Reggaeton has never been a music genre enjoyed at my house. My Sunday and Saturday mornings were musicalized by Frank Sinatra, Phil Collins, the occasional Sting (or as my dad calls him Sting-aling-aling referencing an old SNL sketch), and the beautiful sounds of Bollywood tunes whenever we are in the mood. My parents raised me and my brother around music classics, my dad’s love of the 80s, so when I heard my dad singing “Despacito” I knew something was up.
You MUST have heard it by now. The song that is causing hips to move and hearts to throb to a des-pa-cito movement. This catchy tune by Puerto Rican artists Luis Fonsi and Daddy Yankee (can you tell I’m proud?) hit #1 in the charts a couple of weeks ago followed by Justin Bieber’s remix which also hit #1. It’s super exciting to hear the song go national on shows like “The Voice“ and later on “TMZ” but it was even better to hear in concert. I’m not Biebers’s #1 fan or anything close, but I must admit that while I was standing at his concert in Puerto Rico jamming out to “Despacito,” ¡o sea!, I totally hopped on the Bieber bandwagon.
All of us there were more than understanding as he sung in Spanish. We knew it was his first time singing the song live in front of an audience and the stutters and mixups were not a big deal. But hey, he tried, we all sang along and it was great!
But then, last week we were all so confused, and actually infuriated at Biebers’s new twist on the song where “Despacito” was substituted by “blah, blah, blah, burrito, dorito, and poquito.” What happened? Did he forget the lyrics or was he simply mocking the Spanish song, or language in general? To the English-speaking public it may seem comedic, but what about the Latinos that have worked diligently to make the hard-to-achieve crossover, and to earn respect from the crowds in spite of their thick accents? We live in a world where unfortunately still, anyone speaking English with the slightest accent can still end up being mocked.
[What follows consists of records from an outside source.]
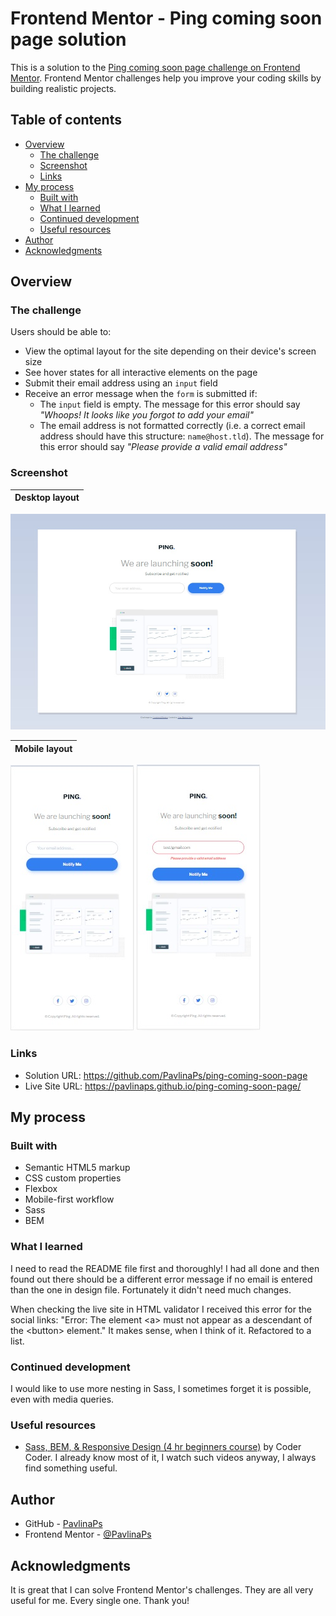 # Frontend Mentor - Ping coming soon page solution

This is a solution to the [Ping coming soon page challenge on Frontend Mentor](https://www.frontendmentor.io/challenges/ping-single-column-coming-soon-page-5cadd051fec04111f7b848da). Frontend Mentor challenges help you improve your coding skills by building realistic projects. 

## Table of contents

- [Overview](#overview)
  - [The challenge](#the-challenge)
  - [Screenshot](#screenshot)
  - [Links](#links)
- [My process](#my-process)
  - [Built with](#built-with)
  - [What I learned](#what-i-learned)
  - [Continued development](#continued-development)
  - [Useful resources](#useful-resources)
- [Author](#author)
- [Acknowledgments](#acknowledgments)

## Overview

### The challenge

Users should be able to:

- View the optimal layout for the site depending on their device's screen size
- See hover states for all interactive elements on the page
- Submit their email address using an `input` field
- Receive an error message when the `form` is submitted if:
	- The `input` field is empty. The message for this error should say *"Whoops! It looks like you forgot to add your email"*
	- The email address is not formatted correctly (i.e. a correct email address should have this structure: `name@host.tld`). The message for this error should say *"Please provide a valid email address"*

### Screenshot

| Desktop layout |
|:--:|
![Desktop layout](./screenshots/screenshot-desktop.jpg)

| Mobile layout |
|:--:|
![Mobile layout](./screenshots/screenshot-mobile.jpg) ![Mobile layout](./screenshots/screenshot-mobile-error.jpg)

### Links

- Solution URL: https://github.com/PavlinaPs/ping-coming-soon-page
- Live Site URL: https://pavlinaps.github.io/ping-coming-soon-page/

## My process

### Built with

- Semantic HTML5 markup
- CSS custom properties
- Flexbox
- Mobile-first workflow
- Sass
- BEM

### What I learned

I need to read the README file first and thoroughly! I had all done and then found out there should be a different error message if no email is entered than the one in design file. Fortunately it didn't need much changes.

When checking the live site in HTML validator I received this error for the social links:
"Error: The element \<a> must not appear as a descendant of the \<button> element."
It makes sense, when I think of it. Refactored to a list.

### Continued development

I would like to use more nesting in Sass, I sometimes forget it is possible, even with media queries.

### Useful resources

- [Sass, BEM, & Responsive Design (4 hr beginners course)](https://youtu.be/jfMHA8SqUL4?t=1) by Coder Coder. I already know most of it, I watch such videos anyway, I always find something useful. 

## Author

- GitHub - [PavlinaPs](https://github.com/PavlinaPs)
- Frontend Mentor - [@PavlinaPs](https://www.frontendmentor.io/profile/PavlinaPs)

## Acknowledgments

It is great that I can solve Frontend Mentor's challenges. They are all very useful for me. Every single one. Thank you!
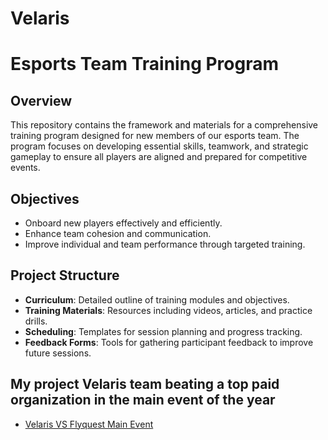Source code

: # Velaris
# Esports Team Training Program

## Overview
This repository contains the framework and materials for a comprehensive training program designed for new members of our esports team. The program focuses on developing essential skills, teamwork, and strategic gameplay to ensure all players are aligned and prepared for competitive events.

## Objectives
- Onboard new players effectively and efficiently.
- Enhance team cohesion and communication.
- Improve individual and team performance through targeted training.

## Project Structure
- **Curriculum**: Detailed outline of training modules and objectives.
- **Training Materials**: Resources including videos, articles, and practice drills.
- **Scheduling**: Templates for session planning and progress tracking.
- **Feedback Forms**: Tools for gathering participant feedback to improve future sessions.


## My project Velaris team beating a top paid organization in the main event of the year
- [Velaris VS Flyquest Main Event](https://www.youtube.com/live/WKyjTT6LRPk?app=desktop)
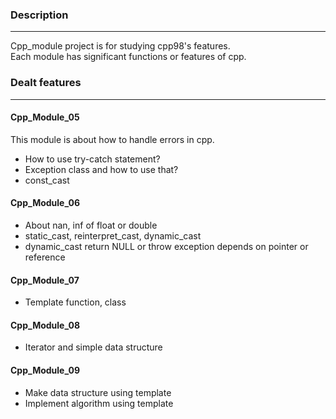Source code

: ### Description
---
Cpp_module project is for studying cpp98's features.  
Each module has significant functions or features of cpp.



### Dealt features
---
#### Cpp_Module_05
This module is about how to handle errors in cpp.
- How to use try-catch statement?
- Exception class and how to use that?
- const_cast



#### Cpp_Module_06
- About nan, inf of float or double
- static_cast, reinterpret_cast, dynamic_cast
- dynamic_cast return NULL or throw exception depends on pointer or reference



#### Cpp_Module_07
- Template function, class



#### Cpp_Module_08
- Iterator and simple data structure



#### Cpp_Module_09
- Make data structure using template
- Implement algorithm using template
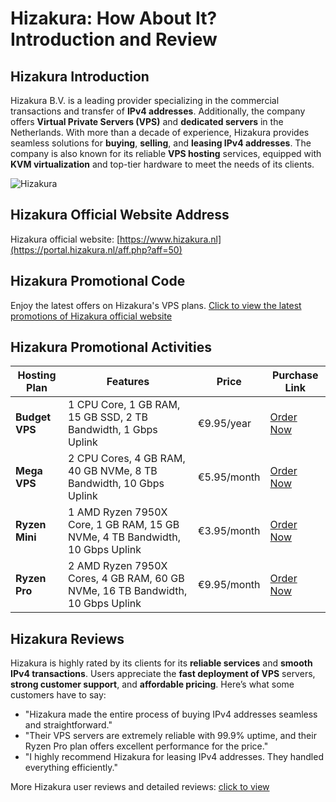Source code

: # Hizakura: How About It? Introduction and Review

## Hizakura Introduction

Hizakura B.V. is a leading provider specializing in the commercial transactions and transfer of **IPv4 addresses**. Additionally, the company offers **Virtual Private Servers (VPS)** and **dedicated servers** in the Netherlands. With more than a decade of experience, Hizakura provides seamless solutions for **buying**, **selling**, and **leasing IPv4 addresses**. The company is also known for its reliable **VPS hosting** services, equipped with **KVM virtualization** and top-tier hardware to meet the needs of its clients.

![Hizakura](https://github.com/user-attachments/assets/7e4f74cc-5ab1-46bd-a682-2dbc3a8e4ed8)

## Hizakura Official Website Address

Hizakura official website: [https://www.hizakura.nl](https://portal.hizakura.nl/aff.php?aff=50)

## Hizakura Promotional Code

Enjoy the latest offers on Hizakura's VPS plans. [Click to view the latest promotions of Hizakura official website](https://portal.hizakura.nl/aff.php?aff=50)

## Hizakura Promotional Activities

| Hosting Plan    | Features                                                                 | Price             | Purchase Link                           |
|-----------------|--------------------------------------------------------------------------|-------------------|-----------------------------------------|
| **Budget VPS**  | 1 CPU Core, 1 GB RAM, 15 GB SSD, 2 TB Bandwidth, 1 Gbps Uplink            | €9.95/year        | [Order Now](https://portal.hizakura.nl/aff.php?aff=50)    |
| **Mega VPS**    | 2 CPU Cores, 4 GB RAM, 40 GB NVMe, 8 TB Bandwidth, 10 Gbps Uplink         | €5.95/month       | [Order Now](https://portal.hizakura.nl/aff.php?aff=50)    |
| **Ryzen Mini**  | 1 AMD Ryzen 7950X Core, 1 GB RAM, 15 GB NVMe, 4 TB Bandwidth, 10 Gbps Uplink | €3.95/month    | [Order Now](https://portal.hizakura.nl/aff.php?aff=50)    |
| **Ryzen Pro**   | 2 AMD Ryzen 7950X Cores, 4 GB RAM, 60 GB NVMe, 16 TB Bandwidth, 10 Gbps Uplink | €9.95/month    | [Order Now](https://portal.hizakura.nl/aff.php?aff=50)    |

## Hizakura Reviews

Hizakura is highly rated by its clients for its **reliable services** and **smooth IPv4 transactions**. Users appreciate the **fast deployment of VPS** servers, **strong customer support**, and **affordable pricing**. Here’s what some customers have to say:

- "Hizakura made the entire process of buying IPv4 addresses seamless and straightforward."
- "Their VPS servers are extremely reliable with 99.9% uptime, and their Ryzen Pro plan offers excellent performance for the price."
- "I highly recommend Hizakura for leasing IPv4 addresses. They handled everything efficiently."

More Hizakura user reviews and detailed reviews: [click to view](https://portal.hizakura.nl/aff.php?aff=50)

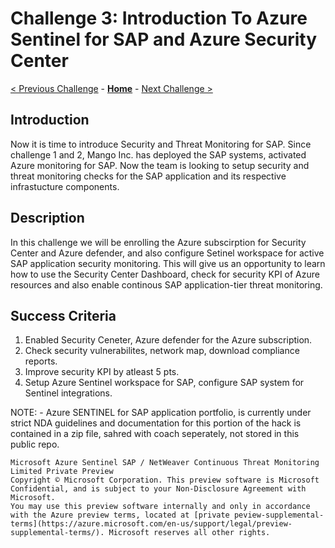 # Challenge 3: Introduction To Azure Sentinel for SAP and Azure Security Center

[< Previous Challenge](./02-Azure-Monitor.md) - **[Home](../README.md)** - [Next Challenge >](./04-BCDR-with-ANF.md)

## Introduction

Now it is time to introduce Security and Threat Monitoring for SAP. Since challenge 1 and 2, Mango Inc. has deployed the SAP systems, activated Azure monitoring for SAP. Now the team is looking to setup security and threat monitoring checks for the SAP application and its respective infrastucture components.

## Description

In this challenge we will be enrolling the Azure subscirption for Security Center and Azure defender, and also configure Setinel workspace for active SAP application security monitoring. This will give us an opportunity to learn how to use the Security Center Dashboard, check for security KPI of Azure resources and also enable continous SAP application-tier threat monitoring.


## Success Criteria

1. Enabled Security Ceneter, Azure defender for the Azure subscription.
2. Check security vulnerabilites, network map, download compliance reports.
3. Improve security KPI by atleast 5 pts.
4. Setup Azure Sentinel workspace for SAP, configure SAP system for Sentinel integrations.

NOTE: -  Azure SENTINEL for SAP application portfolio, is currently under strict NDA guidelines and documentation for this portion of the hack is contained in a zip 	      file, sahred with coach seperately, not stored in this public repo.

	Microsoft Azure Sentinel SAP / NetWeaver Continuous Threat Monitoring Limited Private Preview
	Copyright © Microsoft Corporation. This preview software is Microsoft Confidential, and is subject to your Non-Disclosure Agreement with Microsoft. 
	You may use this preview software internally and only in accordance with the Azure preview terms, located at [private peview-supplemental-terms](https://azure.microsoft.com/en-us/support/legal/preview-supplemental-terms/). Microsoft reserves all other rights.



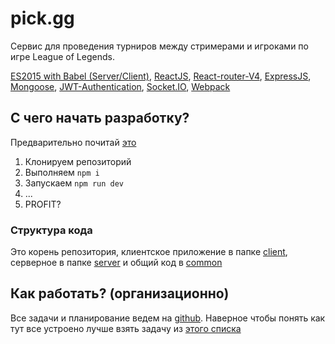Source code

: # pick.gg
Сервис для проведения турниров между стримерами и игроками по игре League of Legends.

[ES2015 with Babel (Server/Client)](https://babeljs.io/learn-es2015/), [ReactJS](https://reactjs.org/), [React-router-V4](https://reacttraining.com/react-router/), [ExpressJS](http://expressjs.com/es/), [Mongoose](http://mongoosejs.com/), [JWT-Authentication](https://jwt.io/), [Socket.IO](https://socket.io/), [Webpack](https://webpack.js.org/)

## С чего начать разработку?
Предварительно почитай [это](https://github.com/uz0/uz0.ru/blob/master/README.md)
1. Клонируем репозиторий
2. Выполняем `npm i`
3. Запускаем `npm run dev`
4. ...
5. PROFIT?

### Структура кода
Это корень репозитория, клиентское приложение в папке [client](/client), серверное в папке [server](/server) и общий код в [common](/common)

## Как работать? (организационно)
Все задачи и планирование ведем на [github](https://github.com/uz0/pick.gg/issues). Наверное чтобы понять как тут все устроено лучше взять задачу из [этого списка](https://github.com/uz0/pick.gg/issues?q=is%3Aopen+is%3Aissue+label%3A%22good+first+issue%22)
Being bilingual is a hard-earned asset. As native Spanish speakers we value the richness of both and how both connect us in different ways. Native Spanish-speakers who speak English a bit more “machucao,” face judgement and mocking, however, when native English-speakers give Spanish a try, we applaud their effort and pat them on the back. What’s with the double standard? Have you ever heard the saying, “just because I speak with an accent doesn’t mean I think with an accent?”
Let’s be kinder and more understanding, as this global world brings us all closer together let’s embrace each other’s’ differences, accept our different heritages, and language nuances. As for Bieber, while he gets the hang of it, he might want to take it “des-pa-cito.”